Quite the opposite.
We are suggesting people look at the bigger picture & examine the causes as to why the person over-eats - instead of parroting a single line of "eat less lol".
I have nothing against that but I still think parroting the line of "eat less and excercise" helps in general. Myself, I gained about a stone when my GF left me. Comfort eating, bit depressed, etc. Sugar becomes addictive.
Nobody called me fat. Nobody told me to sort myself out. Nobody offered suggestions about excercise or dieting. People told me it was in my head, until someone told me it wasn't. I was told to go to gym and stop eating crap, so I did. But not until someone pointed it out.

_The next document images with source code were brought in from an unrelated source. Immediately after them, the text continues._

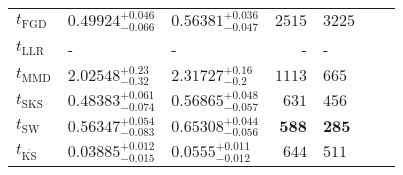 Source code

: \begin{tabular}{l|llr|llr}
	\midrule
	$t_{\mathrm{FGD}}$ & $0.49924_{-0.066}^{+0.046}$ & $0.56381_{-0.047}^{+0.036}$ & $2515$ & $3225$ \\
	$t_{\mathrm{LLR}}$ & - & - & - & - \\
	$t_{\mathrm{MMD}}$ & $2.02548_{-0.32}^{+0.23}$ & $2.31727_{-0.2}^{+0.16}$ & $1113$ & $665$ \\
	$t_{\mathrm{SKS}}$ & $0.48383_{-0.074}^{+0.061}$ & $0.56865_{-0.057}^{+0.048}$ & $631$ & $456$ \\
	$t_{\mathrm{SW}}$ & $0.56347_{-0.083}^{+0.054}$ & $0.65308_{-0.056}^{+0.044}$ & ${\mathbf{588}}$ & ${\mathbf{285}}$ \\
	$t_{\overline{\mathrm{KS}}}$ & ${\mathbf{0.03885_{-0.015}^{+0.012}}}$ & ${\mathbf{0.0555_{-0.012}^{+0.011}}}$ & $644$ & $511$ \\
	\bottomrule
\end{tabular} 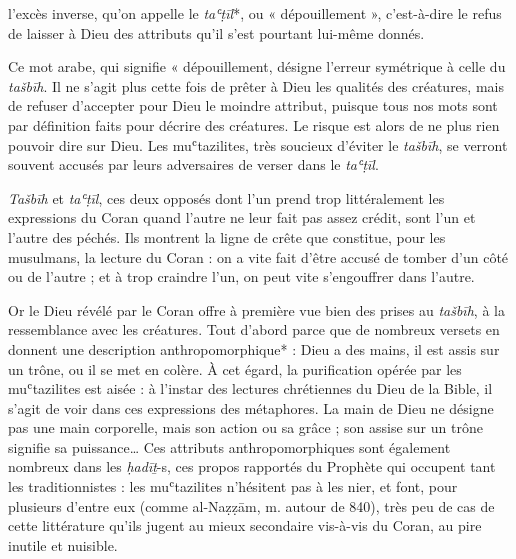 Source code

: l'excès inverse, qu'on appelle le \emph{taʿṭīl}*, ou « dépouillement »,
c'est-à-dire le refus de laisser à Dieu des attributs qu'il s'est
pourtant lui-même donnés.
\begin{Def}[Taʿṭīl ]
Ce mot arabe, qui signifie « dépouillement,
désigne l'erreur symétrique à celle du \emph{tašbīh}. Il ne s'agit plus
cette fois de prêter à Dieu les qualités des créatures, mais de refuser
d'accepter pour Dieu le moindre attribut, puisque tous nos mots sont par
définition faits pour décrire des créatures. Le risque est alors de ne
plus rien pouvoir dire sur Dieu. Les muʿtazilites, très soucieux
d'éviter le \emph{tašbīh}, se verront souvent accusés par leurs
adversaires de verser dans le \emph{taʿṭīl}.
\end{Def}


\emph{Tašbīh} et \emph{taʿṭīl}, ces deux
opposés dont l'un prend trop littéralement les expressions du Coran
quand l'autre ne leur fait pas assez crédit, sont l'un et l'autre des
péchés. Ils montrent la ligne de crête que constitue, pour les
musulmans, la lecture du Coran : on a vite fait d'être accusé de tomber
d'un côté ou de l'autre ; et à trop craindre l'un, on peut vite
s'engouffrer dans l'autre.

Or le Dieu révélé par le Coran offre à première vue bien des prises au
\emph{tašbīh}, à la ressemblance avec les créatures. Tout d'abord parce
que de nombreux versets en donnent une description anthropomorphique* :
Dieu a des mains, il est assis sur un trône, ou il se met en colère. À
cet égard, la purification opérée par les muʿtazilites est aisée : à
l'instar des lectures chrétiennes du Dieu de la Bible, il s'agit de voir
dans ces expressions des métaphores. La main de Dieu ne désigne pas une
main corporelle, mais son action ou sa grâce ; son assise sur un trône
signifie sa puissance\ldots{} Ces attributs anthropomorphiques sont
également nombreux dans les \emph{ḥadīṯ}-s, ces propos rapportés du
Prophète qui occupent tant les traditionnistes : les muʿtazilites
n'hésitent pas à les nier, et font, pour plusieurs d'entre eux (comme
al-Naẓẓām, m. autour de 840), très peu de cas de cette littérature
qu'ils jugent au mieux secondaire vis-à-vis du Coran, au pire inutile et
nuisible.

This is the same for most folks in my personal experience, we all deny when we have problems and until confronted with it, where many of us are happy to do something about it.

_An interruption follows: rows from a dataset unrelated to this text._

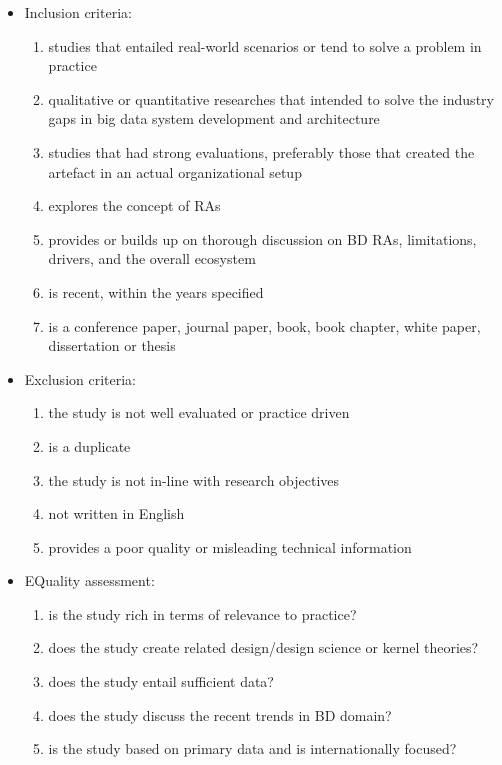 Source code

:\documentclass[review]{elsarticle}
\begin{document}
\begin{enumerate}
    \begin{itemize}
        \item Inclusion criteria:
        \begin{enumerate}
            \item studies that entailed real-world scenarios or tend to solve a problem in practice
            \item qualitative or quantitative researches that intended to solve the industry gaps in big data system development and architecture
            \item studies that had strong evaluations, preferably those that created the artefact in an actual organizational setup
            \item explores the concept of RAs
            \item provides or builds up on thorough discussion on BD RAs, limitations, drivers, and the overall ecosystem
            \item is recent, within the years specified
            \item is a conference paper, journal paper, book, book chapter, white paper, dissertation or thesis
        \end{enumerate}
        \item Exclusion criteria:
        \begin{enumerate}
            \item the study is not well evaluated or practice driven
            \item is a duplicate
            \item the study is not in-line with research objectives
            \item not written in English
            \item provides a poor quality or misleading technical information
        \end{enumerate}
        \item EQuality assessment:
        \begin{enumerate}
            \item is the study rich in terms of relevance to practice?
            \item does the study create related design/design science or kernel theories?
            \item does the study entail sufficient data? 
            \item does the study discuss the recent trends in BD domain?
            \item is the study based on primary data and is internationally focused?
        \end{enumerate}
    \end{itemize}
\end{enumerate}
\end{document}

Define "mind over matter", if you are talking about how our mental states can impact on our general health & well-being then yes - but if you are talking about some new-age hippy bull**** then no.
The former, but that it can be overcome. The same way someone can give up smoking, they can give up an excess of bad diet and sugar. You tell them they can and it's their own ******* fault, and they're more likely to do so.
I'm not being nice, I'm being pragmatic.
I'm saying.
"You eat too much because you are a sugar addict, have an array of eating disorders & have never established a healthy attitude towards food, to diet you will not only need to diet & exercise but you will need to change potentially some quite difficult personality traits & firstly admit you need to to achieve this".
Actually, theres nothing there that can't be sumerised pretty quickly with "your diet is crap and you need exercise".
Most people know the basics, we also know it's complicated, and if you give them a speil about how some folks metabolisms make it near impossible, they'll use that as an excuse to never really try and that's where most people fail.
Tell them they have a problem and it's a simple case of calories in vs calories out, plus avoiding sugar, and all of a sudden it feels like it's feasible and within their control.